[[ RECORDS SHOWN, beginning ]]

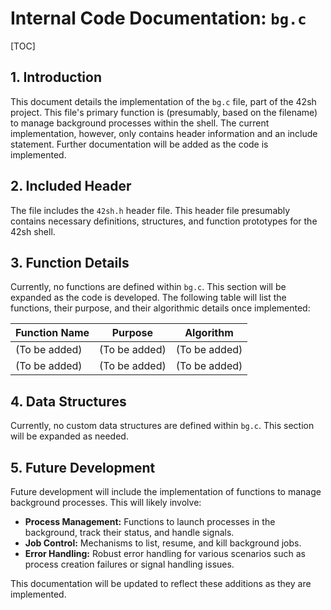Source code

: # Internal Code Documentation: `bg.c`

[TOC]

## 1. Introduction

This document details the implementation of the `bg.c` file,  part of the 42sh project.  This file's primary function is (presumably, based on the filename) to manage background processes within the shell.  The current implementation, however, only contains header information and an include statement.  Further documentation will be added as the code is implemented.

## 2. Included Header

The file includes the `42sh.h` header file. This header file presumably contains necessary definitions, structures, and function prototypes for the 42sh shell.


## 3. Function Details

Currently, no functions are defined within `bg.c`.  This section will be expanded as the code is developed.  The following table will list the functions, their purpose, and their algorithmic details once implemented:


| Function Name | Purpose                               | Algorithm                                                                     |
|-----------------|---------------------------------------|-----------------------------------------------------------------------------|
|  (To be added) | (To be added)                        | (To be added)                                                              |
|  (To be added) | (To be added)                        | (To be added)                                                              |


## 4. Data Structures

Currently, no custom data structures are defined within `bg.c`. This section will be expanded as needed.


## 5. Future Development

Future development will include the implementation of functions to manage background processes.  This will likely involve:

*   **Process Management:**  Functions to launch processes in the background, track their status, and handle signals.
*   **Job Control:**  Mechanisms to list, resume, and kill background jobs.
*   **Error Handling:**  Robust error handling for various scenarios such as process creation failures or signal handling issues.

This documentation will be updated to reflect these additions as they are implemented.
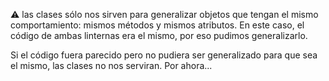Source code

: :warning: las clases sólo nos sirven para generalizar objetos que tengan el mismo comportamiento: mismos métodos y mismos atributos. En este caso, el código de ambas linternas era el mismo, por eso pudimos generalizarlo. 

Si el código fuera parecido pero no pudiera ser generalizado para que sea el mismo, las clases no nos serviran. Por ahora...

[[ RECORDS SHOWN, end ]]

Go through the material and copy each line that contains "list".

### YOUR SOLUTION
Currently, no functions are defined within `bg.c`.  This section will be expanded as the code is developed.  The following table will list the functions, their purpose, and their algorithmic details once implemented:
*   **Job Control:**  Mechanisms to list, resume, and kill background jobs.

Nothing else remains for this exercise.